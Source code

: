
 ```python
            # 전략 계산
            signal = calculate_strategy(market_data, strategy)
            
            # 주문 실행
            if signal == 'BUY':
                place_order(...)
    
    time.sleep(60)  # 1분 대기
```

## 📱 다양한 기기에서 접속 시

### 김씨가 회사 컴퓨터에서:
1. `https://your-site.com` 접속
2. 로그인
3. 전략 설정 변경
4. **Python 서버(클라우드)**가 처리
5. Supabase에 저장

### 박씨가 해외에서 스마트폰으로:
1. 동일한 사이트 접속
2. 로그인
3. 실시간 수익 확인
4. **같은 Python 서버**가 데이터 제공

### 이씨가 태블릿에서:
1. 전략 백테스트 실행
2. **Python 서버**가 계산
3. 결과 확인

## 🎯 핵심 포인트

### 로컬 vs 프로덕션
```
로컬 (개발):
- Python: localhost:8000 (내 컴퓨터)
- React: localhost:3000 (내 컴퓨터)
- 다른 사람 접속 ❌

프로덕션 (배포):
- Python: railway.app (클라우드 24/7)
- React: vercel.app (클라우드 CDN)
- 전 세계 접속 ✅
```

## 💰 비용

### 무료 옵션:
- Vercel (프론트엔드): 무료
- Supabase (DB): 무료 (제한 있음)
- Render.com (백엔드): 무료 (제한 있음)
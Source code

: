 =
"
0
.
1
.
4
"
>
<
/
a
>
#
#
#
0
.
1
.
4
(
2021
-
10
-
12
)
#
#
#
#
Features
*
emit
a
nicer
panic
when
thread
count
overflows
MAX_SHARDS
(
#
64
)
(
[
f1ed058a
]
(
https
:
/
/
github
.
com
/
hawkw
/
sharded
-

▸ YOUR GOAL:
Word for word, repeat each line of the listing.

▸ ANSWER SECTION:
Source code

:
 ```python
            # 전략 계산
            signal = calculate_strategy(market_data, strategy)
            
            # 주문 실행
            if signal == 'BUY':
                place_order(...)
    
    time.sleep(60)  # 1분 대기
```

## 📱 다양한 기기에서 접속 시

### 김씨가 회사 컴퓨터에서:
1. `https://your-site.com` 접속
2. 로그인
3. 전략 설정 변경
4. **Python 서버(클라우드)**가 처리
5. Supabase에 저장

### 박씨가 해외에서 스마트폰으로:
1. 동일한 사이트 접속
2. 로그인
3. 실시간 수익 확인
4. **같은 Python 서버**가 데이터 제공

### 이씨가 태블릿에서:
1. 전략 백테스트 실행
2. **Python 서버**가 계산
3. 결과 확인

## 🎯 핵심 포인트

### 로컬 vs 프로덕션
```
로컬 (개발):
- Python: localhost:8000 (내 컴퓨터)
- React: localhost:3000 (내 컴퓨터)
- 다른 사람 접속 ❌

프로덕션 (배포):
- Python: railway.app (클라우드 24/7)
- React: vercel.app (클라우드 CDN)
- 전 세계 접속 ✅
```

## 💰 비용

### 무료 옵션:
- Vercel (프론트엔드): 무료
- Supabase (DB): 무료 (제한 있음)
- Render.com (백엔드): 무료 (제한 있음)
Source code

: =
"
0
.
1
.
4
"
>
<
/
a
>
#
#
#
0
.
1
.
4
(
2021
-
10
-
12
)
#
#
#
#
Features
*
emit
a
nicer
panic
when
thread
count
overflows
MAX_SHARDS
(
#
64
)
(
[
f1ed058a
]
(
https
:
/
/
github
.
com
/
hawkw
/
sharded
-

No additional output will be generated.